ところが、この戦略の短期志向性は個々の作戦計画とその実施のなかにも明らかに反映している。開戦冒頭のハワイ奇襲攻撃にしても、陸上のタンクや工場などの諸施設には手をつけずに、第一撃の攻撃だけで引き揚げている。単なる後知恵にすぎないとも思われるが、第二撃の攻撃が行なわれなかったことへの批判もある。こうした一過性の攻撃戦法は、その後日本海軍が多くの海戦のなかでしばしば見せたものであった。(中略)
(出典)「失敗の本質」野中郁次郎他
長期的な展望を欠いた短期志向の戦略展開という点では陸軍も例外ではなかった。それは、随所で見られた兵力の逐次投入に如実に表われている。ノモンハンでは初動における投入兵力が過小であり、その後も兵力の逐次投入が行なわれた(以下略)
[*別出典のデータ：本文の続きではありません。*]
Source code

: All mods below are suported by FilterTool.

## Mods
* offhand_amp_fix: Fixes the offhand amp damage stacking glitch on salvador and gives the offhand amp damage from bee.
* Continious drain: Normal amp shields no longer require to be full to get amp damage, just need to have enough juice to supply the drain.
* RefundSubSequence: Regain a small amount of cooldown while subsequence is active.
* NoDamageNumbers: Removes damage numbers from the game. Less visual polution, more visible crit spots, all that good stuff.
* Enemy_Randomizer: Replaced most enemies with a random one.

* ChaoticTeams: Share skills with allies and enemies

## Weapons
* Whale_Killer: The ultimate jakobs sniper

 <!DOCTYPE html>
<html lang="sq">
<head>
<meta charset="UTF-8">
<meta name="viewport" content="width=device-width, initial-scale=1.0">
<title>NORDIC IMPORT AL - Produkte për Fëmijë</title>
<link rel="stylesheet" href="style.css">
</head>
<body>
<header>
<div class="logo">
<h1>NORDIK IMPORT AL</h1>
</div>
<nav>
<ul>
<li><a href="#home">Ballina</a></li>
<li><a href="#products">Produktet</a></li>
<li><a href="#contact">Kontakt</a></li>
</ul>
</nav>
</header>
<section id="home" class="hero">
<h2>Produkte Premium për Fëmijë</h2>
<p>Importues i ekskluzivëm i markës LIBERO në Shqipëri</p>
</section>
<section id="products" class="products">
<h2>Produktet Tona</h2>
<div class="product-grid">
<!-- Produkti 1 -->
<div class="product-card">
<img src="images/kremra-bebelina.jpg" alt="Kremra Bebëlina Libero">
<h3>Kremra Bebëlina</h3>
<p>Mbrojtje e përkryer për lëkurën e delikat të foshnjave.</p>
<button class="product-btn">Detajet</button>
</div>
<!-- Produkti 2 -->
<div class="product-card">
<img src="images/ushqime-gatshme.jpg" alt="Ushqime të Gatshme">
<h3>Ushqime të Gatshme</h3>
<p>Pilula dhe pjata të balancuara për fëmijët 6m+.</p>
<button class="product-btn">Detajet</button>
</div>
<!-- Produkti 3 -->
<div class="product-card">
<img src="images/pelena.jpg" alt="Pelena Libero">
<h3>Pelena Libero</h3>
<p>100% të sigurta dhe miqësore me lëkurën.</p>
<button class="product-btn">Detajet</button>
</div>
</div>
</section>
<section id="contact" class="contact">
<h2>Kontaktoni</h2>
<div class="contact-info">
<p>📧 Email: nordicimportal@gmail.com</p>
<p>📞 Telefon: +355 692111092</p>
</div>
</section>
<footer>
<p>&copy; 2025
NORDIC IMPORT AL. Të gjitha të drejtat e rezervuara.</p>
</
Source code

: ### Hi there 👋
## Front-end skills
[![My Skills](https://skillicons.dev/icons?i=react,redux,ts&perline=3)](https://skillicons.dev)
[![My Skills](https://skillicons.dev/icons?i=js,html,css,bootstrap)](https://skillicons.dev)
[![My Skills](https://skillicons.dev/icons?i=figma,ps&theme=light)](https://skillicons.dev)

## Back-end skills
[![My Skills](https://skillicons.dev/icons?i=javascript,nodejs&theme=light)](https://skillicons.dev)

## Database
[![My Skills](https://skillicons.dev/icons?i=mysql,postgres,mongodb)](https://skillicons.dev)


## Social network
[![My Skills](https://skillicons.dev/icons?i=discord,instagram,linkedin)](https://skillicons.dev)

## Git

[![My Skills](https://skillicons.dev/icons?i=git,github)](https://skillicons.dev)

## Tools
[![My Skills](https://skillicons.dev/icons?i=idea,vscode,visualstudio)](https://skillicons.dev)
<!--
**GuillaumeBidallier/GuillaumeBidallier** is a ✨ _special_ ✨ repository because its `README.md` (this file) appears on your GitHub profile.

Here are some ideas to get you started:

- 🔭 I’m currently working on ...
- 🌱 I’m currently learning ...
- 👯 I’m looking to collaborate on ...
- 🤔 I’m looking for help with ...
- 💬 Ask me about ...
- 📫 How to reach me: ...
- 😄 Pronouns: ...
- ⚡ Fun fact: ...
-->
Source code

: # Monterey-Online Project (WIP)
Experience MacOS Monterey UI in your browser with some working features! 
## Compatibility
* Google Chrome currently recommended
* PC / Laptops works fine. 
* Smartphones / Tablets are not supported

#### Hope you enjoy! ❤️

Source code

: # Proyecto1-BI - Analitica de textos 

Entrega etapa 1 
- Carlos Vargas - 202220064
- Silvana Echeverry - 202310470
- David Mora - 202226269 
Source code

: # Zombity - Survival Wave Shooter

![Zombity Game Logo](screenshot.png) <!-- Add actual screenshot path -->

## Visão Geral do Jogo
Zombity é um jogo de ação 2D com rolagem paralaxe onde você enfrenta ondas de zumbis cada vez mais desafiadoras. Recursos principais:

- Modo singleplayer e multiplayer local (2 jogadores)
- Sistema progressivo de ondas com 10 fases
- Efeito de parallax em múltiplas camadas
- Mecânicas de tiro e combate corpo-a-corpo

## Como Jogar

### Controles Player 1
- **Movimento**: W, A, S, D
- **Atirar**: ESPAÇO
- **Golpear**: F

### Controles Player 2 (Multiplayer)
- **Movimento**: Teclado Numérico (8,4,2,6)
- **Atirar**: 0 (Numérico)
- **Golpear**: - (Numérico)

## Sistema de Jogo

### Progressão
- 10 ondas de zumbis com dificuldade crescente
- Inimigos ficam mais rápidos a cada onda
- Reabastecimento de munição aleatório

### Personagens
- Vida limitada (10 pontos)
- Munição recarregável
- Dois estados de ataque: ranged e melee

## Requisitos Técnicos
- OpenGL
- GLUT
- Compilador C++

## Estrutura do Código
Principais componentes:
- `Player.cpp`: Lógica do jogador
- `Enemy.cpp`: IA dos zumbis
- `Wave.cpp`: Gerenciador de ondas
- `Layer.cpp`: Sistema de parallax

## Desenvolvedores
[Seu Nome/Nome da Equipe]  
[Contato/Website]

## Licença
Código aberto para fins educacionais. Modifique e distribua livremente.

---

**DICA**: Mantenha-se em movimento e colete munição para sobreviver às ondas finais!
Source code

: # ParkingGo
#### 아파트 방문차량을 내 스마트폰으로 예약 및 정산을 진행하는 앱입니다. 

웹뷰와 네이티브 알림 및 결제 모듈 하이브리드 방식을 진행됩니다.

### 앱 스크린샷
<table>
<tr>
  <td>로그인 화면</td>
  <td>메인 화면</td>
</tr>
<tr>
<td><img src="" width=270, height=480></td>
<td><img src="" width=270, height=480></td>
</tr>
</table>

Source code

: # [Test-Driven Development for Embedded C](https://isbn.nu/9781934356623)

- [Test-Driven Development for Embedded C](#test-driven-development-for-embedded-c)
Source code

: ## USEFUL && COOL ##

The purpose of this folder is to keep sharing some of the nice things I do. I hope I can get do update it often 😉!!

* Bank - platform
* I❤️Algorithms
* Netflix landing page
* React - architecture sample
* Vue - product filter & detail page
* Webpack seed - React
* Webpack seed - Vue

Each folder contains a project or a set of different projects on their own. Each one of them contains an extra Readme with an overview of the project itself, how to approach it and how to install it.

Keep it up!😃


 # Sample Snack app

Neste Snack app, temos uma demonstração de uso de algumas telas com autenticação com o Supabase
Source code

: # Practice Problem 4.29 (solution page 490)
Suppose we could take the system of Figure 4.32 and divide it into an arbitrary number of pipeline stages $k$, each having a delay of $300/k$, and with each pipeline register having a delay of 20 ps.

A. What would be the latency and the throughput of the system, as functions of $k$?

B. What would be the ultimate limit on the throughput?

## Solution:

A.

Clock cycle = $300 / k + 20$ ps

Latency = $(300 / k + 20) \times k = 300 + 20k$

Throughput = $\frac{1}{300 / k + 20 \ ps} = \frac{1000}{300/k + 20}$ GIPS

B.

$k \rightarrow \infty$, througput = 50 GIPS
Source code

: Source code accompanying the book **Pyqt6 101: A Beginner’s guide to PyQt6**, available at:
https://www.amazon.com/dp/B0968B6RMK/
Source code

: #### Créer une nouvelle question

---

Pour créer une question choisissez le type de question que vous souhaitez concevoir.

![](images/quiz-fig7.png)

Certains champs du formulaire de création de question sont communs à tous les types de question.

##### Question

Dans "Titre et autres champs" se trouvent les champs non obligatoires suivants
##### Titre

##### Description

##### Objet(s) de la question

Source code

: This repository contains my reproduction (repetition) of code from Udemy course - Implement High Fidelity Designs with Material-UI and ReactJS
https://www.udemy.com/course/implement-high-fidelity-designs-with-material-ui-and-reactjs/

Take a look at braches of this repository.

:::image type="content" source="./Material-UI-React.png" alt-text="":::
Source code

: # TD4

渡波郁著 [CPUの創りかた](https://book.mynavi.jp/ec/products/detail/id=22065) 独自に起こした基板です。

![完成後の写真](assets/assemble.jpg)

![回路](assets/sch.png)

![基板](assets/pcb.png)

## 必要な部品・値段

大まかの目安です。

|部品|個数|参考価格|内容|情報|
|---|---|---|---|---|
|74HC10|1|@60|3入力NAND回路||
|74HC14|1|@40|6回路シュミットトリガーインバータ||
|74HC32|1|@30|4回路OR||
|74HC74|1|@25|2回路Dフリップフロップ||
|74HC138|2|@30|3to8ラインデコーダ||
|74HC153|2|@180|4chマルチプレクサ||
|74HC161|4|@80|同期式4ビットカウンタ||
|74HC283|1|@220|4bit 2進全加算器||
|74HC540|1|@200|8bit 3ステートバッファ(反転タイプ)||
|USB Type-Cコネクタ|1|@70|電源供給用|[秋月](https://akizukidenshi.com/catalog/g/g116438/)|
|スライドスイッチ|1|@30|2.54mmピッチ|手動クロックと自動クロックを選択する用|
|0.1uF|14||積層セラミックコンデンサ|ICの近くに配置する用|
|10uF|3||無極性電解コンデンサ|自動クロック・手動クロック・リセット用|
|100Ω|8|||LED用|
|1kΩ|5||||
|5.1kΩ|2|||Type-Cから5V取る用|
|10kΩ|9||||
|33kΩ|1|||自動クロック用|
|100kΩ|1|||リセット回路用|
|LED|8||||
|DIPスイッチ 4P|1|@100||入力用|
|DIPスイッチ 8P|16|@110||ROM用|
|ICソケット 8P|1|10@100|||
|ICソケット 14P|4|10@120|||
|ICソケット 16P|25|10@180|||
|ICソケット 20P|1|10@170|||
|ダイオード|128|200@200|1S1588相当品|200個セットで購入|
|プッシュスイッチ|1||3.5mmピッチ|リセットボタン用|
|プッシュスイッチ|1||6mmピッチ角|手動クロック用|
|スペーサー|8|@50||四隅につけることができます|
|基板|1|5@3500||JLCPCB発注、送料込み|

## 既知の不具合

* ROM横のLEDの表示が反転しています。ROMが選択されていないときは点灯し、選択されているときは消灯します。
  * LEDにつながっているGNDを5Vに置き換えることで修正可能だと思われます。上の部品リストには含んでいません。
海軍においてでさえ、(中略)南方要地の占領・確保 (第一段作戦)後の第二段、第三段作戦は実質的にはなきに等しかった。
(出典)「失敗の本質」野中郁次郎他
もちろん日本軍が短期決戦を志向した背景には物量的劣勢などの事情もあったと推測されます。そのことが心理的にも影響を及ぼしていたのかもしれません。「失敗の本質」の中でも次の記述があります。
(中略)日本軍には、悲壮感が強く余裕や遊びの精神がなかった。これらの余裕のなさが重大な局面で、積極的行動を妨げたのかもしれない。南雲艦隊が真珠湾攻撃において第二次攻撃をせずに帰投したこと、三川艦隊が第一次ソロモン海戦で米輸送船団を見過ごしたこと、栗田艦隊がレイテ海戦で米輸送船団を攻撃せずに反転したことなど、どこかで資源的制約に基づく「艦を沈めてはならない」という消極性が目につくのである。つまり、これぞと思う一点にすべてを集中せざるをえず、次が続かなかった。そのために、既存の路線の追求には能率的ではあっても、自己革新につながるような知識や頭脳や行動様式を求めることが困難だったのではなかろうか。
(出典)「失敗の本質」野中郁次郎他
とにかく事情はあったにせよ、先の展開を考えて最終ゴール(落とし所)まで想定することはなく、成り行き任せの出たとこ勝負だったという印象がぬぐえません。 まとめると次のようになると考えます。
教訓としては成り行きに任せず出口戦略を意識しておくこと
日本軍の失敗と同じ轍を踏まないためには、先人たちの次の言葉を常に胸に刻んでおくことが大事です。
十分に終わりのことを考えよ。まず最初に終わりを考慮せよ。
(出典)「レオナルド・ダ・ヴィンチの手記」レオナルド・ダ・ヴィンチ
前に進む時は、必ず後ろに退がることを考えよ。手をつけるときには、まず引くことを考えよ
(出典)「菜根譚」洪自誠
ちなみに、日本軍と相対した米軍は実に先々のことまで想定して戦っており、ため息が出るほどですが、このことは何も第二次世界大戦の時ばかりではなく、湾岸戦争でも同じだったようです。湾岸戦争でロジスティックの総指揮をとった米陸軍中将・パゴニス氏は自著で次のように書いています。
ある計画を実行しようとするとき、私はたいてい事前に関係者全員を集めて、集団で予行演習をするように努めている。集合するのは、部隊内で関係するすべての職務部門の代表者で、状況におけるすべての不確定要素を洗い出し、徹底して討論する(中略)。発生する可能性のある問題をすべて調べ、具体的な解決策を導き出すように努力するのである。(中略)
(出典)「山・動く」W.G.パゴニス
「砂漠の嵐」作戦の期間中とその直後にジャーナリストからよく聞かれた質問にこういうのがあった。「最も驚いたことは何か」。それを私は「準備していなかったことは何か」という意味に受け取った。その点では、私はいつもジャーナリスト泣かせだった。正直に、驚いたことは何もない、と言えたからだ。 うまくいかなかったことがないというのではない。むしろ、うまくいかなかったことは少なくなかった。 解決策となりうる方法を議論していなかった問題はなかった、というのが真相だ。(中略)予測できなかったことはほとんどなかったため、常に成り行きを把握できていたのである。
こんなに先々のことまで考えている相手に対して成り行き任せの戦法が通用しないのは当然です。日本軍が負けたのは国力の差は当然としても、このような考え方の違いも要因としてあったと思い知らされます。
今回のまとめ
◆成り行きに任せるな(出たとこ勝負で戦うな)
◆最初に終わりまでの道筋と結果を明確に想定しておけ(出口戦略の明確化)
◆「なんとなく」とか「とりあえず」などの漠然とした見込みは失敗確率が高まる
◆ちなみに日本軍の失敗要因は下記のとおり
「成り行きに任せるな」というフレーズは、第35回目の記事(問題直面時の対応で分かれる部下の5つのタイプ)のおすすめ図書として紹介した「パーキンソンのビジネス金言集 129」(C・パーキンソン、M・ルストムジ)にも書かれていて、私の好きなフレーズの1つです。